# [INFORMATION PROVIDED]
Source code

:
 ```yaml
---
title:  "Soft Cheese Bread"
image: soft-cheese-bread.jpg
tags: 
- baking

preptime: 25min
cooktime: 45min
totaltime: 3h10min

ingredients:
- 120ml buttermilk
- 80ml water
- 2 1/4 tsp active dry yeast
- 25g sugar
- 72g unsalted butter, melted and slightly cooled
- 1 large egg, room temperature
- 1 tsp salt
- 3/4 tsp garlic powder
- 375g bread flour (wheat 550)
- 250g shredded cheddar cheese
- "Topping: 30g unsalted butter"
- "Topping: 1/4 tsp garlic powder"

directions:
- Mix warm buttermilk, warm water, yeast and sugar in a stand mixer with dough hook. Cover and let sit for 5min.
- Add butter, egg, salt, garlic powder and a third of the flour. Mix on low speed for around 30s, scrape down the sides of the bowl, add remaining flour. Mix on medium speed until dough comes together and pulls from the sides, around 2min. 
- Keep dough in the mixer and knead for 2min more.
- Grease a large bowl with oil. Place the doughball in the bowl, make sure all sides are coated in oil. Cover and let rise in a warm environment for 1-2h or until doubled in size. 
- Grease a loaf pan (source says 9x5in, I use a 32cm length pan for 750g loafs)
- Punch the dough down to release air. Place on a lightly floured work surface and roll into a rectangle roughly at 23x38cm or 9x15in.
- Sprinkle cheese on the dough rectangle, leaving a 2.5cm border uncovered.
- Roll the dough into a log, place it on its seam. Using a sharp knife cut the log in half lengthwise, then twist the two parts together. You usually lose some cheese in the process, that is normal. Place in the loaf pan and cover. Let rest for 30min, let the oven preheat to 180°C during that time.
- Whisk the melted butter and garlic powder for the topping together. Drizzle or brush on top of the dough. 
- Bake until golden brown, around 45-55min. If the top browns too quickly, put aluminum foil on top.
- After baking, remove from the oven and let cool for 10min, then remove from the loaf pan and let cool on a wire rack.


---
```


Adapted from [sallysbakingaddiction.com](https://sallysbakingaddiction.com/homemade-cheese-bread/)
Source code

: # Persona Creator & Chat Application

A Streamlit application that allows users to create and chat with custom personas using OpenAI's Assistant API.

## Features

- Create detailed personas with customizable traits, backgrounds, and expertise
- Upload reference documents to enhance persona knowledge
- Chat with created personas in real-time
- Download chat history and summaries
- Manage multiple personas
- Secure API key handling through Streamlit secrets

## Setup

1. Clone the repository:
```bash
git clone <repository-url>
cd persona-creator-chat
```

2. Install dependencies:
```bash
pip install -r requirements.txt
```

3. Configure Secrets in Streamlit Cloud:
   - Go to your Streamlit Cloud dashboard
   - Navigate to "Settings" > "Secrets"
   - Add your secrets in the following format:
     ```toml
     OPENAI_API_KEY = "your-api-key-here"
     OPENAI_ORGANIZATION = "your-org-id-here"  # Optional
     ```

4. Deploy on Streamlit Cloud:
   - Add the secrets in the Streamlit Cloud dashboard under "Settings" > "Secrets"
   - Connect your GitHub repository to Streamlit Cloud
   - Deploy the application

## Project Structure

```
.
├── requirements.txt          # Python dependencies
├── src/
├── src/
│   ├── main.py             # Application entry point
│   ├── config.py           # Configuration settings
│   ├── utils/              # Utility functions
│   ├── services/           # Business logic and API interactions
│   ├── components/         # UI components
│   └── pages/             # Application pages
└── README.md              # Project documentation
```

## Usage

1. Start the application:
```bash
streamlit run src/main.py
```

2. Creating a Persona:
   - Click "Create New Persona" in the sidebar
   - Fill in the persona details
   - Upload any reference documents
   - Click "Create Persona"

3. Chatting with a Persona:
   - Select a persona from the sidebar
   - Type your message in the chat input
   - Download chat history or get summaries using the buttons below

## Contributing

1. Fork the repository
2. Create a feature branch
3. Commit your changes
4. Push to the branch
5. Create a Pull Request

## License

# [WORK REQUEST]
Copy exactly the lines running from the one that holds "3. Chatting with" to the last line of the listing above. Include both of those lines.

# [EXERCISE RESPONSE]
3. Chatting with a Persona:
   - Select a persona from the sidebar
   - Type your message in the chat input
   - Download chat history or get summaries using the buttons below

## Contributing

1. Fork the repository
2. Create a feature branch
3. Commit your changes
4. Push to the branch
5. Create a Pull Request

## License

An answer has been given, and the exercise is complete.